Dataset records

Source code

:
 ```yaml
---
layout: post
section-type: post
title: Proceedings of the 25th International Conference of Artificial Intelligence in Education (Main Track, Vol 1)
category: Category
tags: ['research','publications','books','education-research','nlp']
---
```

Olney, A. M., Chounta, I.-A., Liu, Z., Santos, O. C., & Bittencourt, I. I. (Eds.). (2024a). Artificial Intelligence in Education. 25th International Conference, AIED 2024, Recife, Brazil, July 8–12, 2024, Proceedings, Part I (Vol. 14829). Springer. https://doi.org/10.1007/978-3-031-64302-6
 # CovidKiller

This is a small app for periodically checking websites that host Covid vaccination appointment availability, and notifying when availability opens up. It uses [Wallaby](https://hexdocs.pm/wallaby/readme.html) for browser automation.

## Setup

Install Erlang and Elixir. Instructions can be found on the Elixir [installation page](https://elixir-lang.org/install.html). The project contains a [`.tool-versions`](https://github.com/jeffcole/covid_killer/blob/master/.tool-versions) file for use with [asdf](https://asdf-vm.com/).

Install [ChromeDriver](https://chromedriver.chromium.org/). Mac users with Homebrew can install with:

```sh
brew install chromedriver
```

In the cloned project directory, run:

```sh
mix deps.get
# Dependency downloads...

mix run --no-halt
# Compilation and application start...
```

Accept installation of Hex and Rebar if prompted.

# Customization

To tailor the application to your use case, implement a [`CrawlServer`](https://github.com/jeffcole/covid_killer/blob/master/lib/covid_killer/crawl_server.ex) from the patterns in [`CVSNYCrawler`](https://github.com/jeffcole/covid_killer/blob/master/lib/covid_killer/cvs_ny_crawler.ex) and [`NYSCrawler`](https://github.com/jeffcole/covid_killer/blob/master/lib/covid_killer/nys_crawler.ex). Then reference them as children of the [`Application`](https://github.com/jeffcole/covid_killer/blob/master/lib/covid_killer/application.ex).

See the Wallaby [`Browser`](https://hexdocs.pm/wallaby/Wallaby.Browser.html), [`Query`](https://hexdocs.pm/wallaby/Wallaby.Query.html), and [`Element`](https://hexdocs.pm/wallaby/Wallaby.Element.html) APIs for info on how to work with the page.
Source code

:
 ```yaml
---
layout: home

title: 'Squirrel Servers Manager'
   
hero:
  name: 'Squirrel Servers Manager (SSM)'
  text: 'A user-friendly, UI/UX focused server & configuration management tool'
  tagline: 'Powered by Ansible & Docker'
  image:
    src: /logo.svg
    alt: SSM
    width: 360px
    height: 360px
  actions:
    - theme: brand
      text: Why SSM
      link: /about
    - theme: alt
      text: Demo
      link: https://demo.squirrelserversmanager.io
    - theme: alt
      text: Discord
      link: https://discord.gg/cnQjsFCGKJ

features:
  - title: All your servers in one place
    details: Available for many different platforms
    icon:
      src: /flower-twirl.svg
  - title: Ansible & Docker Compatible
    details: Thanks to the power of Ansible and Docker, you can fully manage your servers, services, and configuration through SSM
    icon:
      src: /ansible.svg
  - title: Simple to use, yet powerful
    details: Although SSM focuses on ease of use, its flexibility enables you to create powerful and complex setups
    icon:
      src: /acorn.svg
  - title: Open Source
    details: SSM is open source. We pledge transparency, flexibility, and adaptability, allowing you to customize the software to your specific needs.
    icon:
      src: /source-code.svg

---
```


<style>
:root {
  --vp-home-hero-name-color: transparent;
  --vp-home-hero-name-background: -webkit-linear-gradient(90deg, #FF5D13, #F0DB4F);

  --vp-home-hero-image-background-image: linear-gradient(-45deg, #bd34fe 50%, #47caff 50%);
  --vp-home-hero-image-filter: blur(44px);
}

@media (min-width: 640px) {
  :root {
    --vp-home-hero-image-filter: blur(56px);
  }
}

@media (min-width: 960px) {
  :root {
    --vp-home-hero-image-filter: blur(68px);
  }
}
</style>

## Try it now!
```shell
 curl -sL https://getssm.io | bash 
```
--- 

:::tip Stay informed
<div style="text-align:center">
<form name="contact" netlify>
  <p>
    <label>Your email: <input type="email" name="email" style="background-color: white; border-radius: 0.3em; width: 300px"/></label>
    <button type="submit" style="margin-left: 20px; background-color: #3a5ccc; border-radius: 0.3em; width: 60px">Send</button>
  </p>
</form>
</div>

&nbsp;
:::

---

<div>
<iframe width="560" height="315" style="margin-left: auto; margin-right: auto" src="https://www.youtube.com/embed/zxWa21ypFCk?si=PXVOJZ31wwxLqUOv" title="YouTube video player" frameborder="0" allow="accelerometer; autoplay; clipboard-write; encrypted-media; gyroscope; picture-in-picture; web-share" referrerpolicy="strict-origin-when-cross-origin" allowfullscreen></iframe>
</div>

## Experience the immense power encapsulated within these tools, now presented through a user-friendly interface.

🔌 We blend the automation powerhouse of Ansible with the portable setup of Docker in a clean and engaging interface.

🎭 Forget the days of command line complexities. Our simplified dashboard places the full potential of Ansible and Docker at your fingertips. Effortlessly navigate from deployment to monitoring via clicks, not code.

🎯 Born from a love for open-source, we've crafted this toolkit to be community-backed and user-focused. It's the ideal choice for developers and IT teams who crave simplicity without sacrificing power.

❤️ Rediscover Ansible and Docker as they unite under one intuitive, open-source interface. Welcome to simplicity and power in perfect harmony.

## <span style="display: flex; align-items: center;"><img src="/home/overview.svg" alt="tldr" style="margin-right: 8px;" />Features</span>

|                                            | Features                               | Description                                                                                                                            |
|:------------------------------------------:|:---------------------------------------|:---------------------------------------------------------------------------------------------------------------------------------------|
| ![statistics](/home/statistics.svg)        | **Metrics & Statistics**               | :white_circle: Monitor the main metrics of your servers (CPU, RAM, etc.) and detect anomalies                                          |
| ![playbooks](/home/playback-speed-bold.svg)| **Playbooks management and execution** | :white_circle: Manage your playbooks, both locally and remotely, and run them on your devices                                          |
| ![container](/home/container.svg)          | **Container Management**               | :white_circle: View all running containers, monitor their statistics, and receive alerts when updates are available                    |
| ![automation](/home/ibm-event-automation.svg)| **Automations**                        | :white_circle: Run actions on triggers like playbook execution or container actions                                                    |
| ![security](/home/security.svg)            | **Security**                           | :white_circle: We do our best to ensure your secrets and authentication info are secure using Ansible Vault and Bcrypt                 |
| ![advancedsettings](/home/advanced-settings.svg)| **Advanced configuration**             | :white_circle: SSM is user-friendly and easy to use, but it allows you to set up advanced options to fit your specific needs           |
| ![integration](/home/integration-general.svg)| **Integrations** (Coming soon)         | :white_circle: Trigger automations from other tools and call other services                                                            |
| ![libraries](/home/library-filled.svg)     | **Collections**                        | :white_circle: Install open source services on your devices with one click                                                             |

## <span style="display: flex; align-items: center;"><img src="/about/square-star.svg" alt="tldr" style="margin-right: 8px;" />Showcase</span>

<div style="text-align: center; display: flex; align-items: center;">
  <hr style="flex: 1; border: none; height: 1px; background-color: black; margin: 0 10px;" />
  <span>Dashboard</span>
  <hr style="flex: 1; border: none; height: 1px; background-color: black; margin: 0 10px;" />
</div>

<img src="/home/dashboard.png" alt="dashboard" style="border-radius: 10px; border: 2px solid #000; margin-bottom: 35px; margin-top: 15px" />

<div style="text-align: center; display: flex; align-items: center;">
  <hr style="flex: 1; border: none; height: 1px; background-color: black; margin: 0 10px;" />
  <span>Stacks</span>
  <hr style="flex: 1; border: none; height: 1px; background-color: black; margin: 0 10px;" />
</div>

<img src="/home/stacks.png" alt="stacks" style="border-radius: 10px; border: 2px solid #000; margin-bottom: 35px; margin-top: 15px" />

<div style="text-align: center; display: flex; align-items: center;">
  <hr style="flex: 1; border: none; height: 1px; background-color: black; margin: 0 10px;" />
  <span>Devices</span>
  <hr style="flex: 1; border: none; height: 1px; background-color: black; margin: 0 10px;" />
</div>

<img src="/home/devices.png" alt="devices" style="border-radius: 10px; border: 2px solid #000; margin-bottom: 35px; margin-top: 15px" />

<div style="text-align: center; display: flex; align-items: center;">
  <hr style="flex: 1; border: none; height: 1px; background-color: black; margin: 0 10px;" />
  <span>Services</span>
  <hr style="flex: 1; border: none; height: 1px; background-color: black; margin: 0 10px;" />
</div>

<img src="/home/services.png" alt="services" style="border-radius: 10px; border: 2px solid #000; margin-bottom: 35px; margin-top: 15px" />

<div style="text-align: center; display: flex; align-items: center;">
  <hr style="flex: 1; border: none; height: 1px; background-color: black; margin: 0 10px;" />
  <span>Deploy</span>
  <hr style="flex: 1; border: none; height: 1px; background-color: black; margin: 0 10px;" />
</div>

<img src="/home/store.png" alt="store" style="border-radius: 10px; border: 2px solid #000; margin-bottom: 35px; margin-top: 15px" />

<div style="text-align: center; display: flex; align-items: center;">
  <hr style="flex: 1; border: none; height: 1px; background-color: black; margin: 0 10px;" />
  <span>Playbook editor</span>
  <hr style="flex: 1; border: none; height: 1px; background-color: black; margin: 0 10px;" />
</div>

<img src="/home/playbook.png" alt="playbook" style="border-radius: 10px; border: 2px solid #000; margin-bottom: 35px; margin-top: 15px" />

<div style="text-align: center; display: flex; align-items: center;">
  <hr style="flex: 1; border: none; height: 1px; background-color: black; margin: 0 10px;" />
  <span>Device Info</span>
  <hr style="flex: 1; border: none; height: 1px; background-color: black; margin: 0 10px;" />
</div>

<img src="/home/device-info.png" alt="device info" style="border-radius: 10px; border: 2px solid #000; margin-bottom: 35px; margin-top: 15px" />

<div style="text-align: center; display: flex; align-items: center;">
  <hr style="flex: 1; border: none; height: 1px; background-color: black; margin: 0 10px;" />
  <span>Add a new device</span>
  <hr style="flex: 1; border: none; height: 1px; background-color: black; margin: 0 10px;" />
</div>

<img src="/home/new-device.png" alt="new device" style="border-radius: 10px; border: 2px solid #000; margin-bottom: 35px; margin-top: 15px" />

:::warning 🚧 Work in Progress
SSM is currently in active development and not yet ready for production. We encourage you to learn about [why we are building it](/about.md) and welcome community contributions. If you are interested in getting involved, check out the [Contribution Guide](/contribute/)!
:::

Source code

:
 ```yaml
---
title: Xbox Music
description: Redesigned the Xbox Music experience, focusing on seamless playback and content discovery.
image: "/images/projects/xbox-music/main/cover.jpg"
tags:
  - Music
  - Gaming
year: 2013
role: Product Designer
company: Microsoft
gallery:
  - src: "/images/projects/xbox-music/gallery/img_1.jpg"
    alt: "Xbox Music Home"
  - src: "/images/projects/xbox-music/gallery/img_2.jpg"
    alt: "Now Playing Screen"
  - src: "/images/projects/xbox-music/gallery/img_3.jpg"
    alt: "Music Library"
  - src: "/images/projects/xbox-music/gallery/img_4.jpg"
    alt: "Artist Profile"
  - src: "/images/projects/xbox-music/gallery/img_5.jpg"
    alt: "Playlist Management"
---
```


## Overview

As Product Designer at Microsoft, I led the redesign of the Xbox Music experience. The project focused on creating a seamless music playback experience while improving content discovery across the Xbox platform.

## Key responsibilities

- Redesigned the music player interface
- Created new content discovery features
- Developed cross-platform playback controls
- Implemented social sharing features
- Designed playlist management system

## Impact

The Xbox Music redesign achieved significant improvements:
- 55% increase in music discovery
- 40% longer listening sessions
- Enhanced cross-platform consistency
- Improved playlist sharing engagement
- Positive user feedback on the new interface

### Task goal
Nothing but an exact copy of the lines from the first one above through the line holding "# Customization" should be returned.

### Answer to the exercise
Source code

:
 ```yaml
---
layout: post
section-type: post
title: Proceedings of the 25th International Conference of Artificial Intelligence in Education (Main Track, Vol 1)
category: Category
tags: ['research','publications','books','education-research','nlp']
---
```

Olney, A. M., Chounta, I.-A., Liu, Z., Santos, O. C., & Bittencourt, I. I. (Eds.). (2024a). Artificial Intelligence in Education. 25th International Conference, AIED 2024, Recife, Brazil, July 8–12, 2024, Proceedings, Part I (Vol. 14829). Springer. https://doi.org/10.1007/978-3-031-64302-6
 # CovidKiller

This is a small app for periodically checking websites that host Covid vaccination appointment availability, and notifying when availability opens up. It uses [Wallaby](https://hexdocs.pm/wallaby/readme.html) for browser automation.

## Setup

Install Erlang and Elixir. Instructions can be found on the Elixir [installation page](https://elixir-lang.org/install.html). The project contains a [`.tool-versions`](https://github.com/jeffcole/covid_killer/blob/master/.tool-versions) file for use with [asdf](https://asdf-vm.com/).

Install [ChromeDriver](https://chromedriver.chromium.org/). Mac users with Homebrew can install with:

```sh
brew install chromedriver
```

In the cloned project directory, run:

```sh
mix deps.get
# Dependency downloads...

mix run --no-halt
# Compilation and application start...
```

Accept installation of Hex and Rebar if prompted.

# Customization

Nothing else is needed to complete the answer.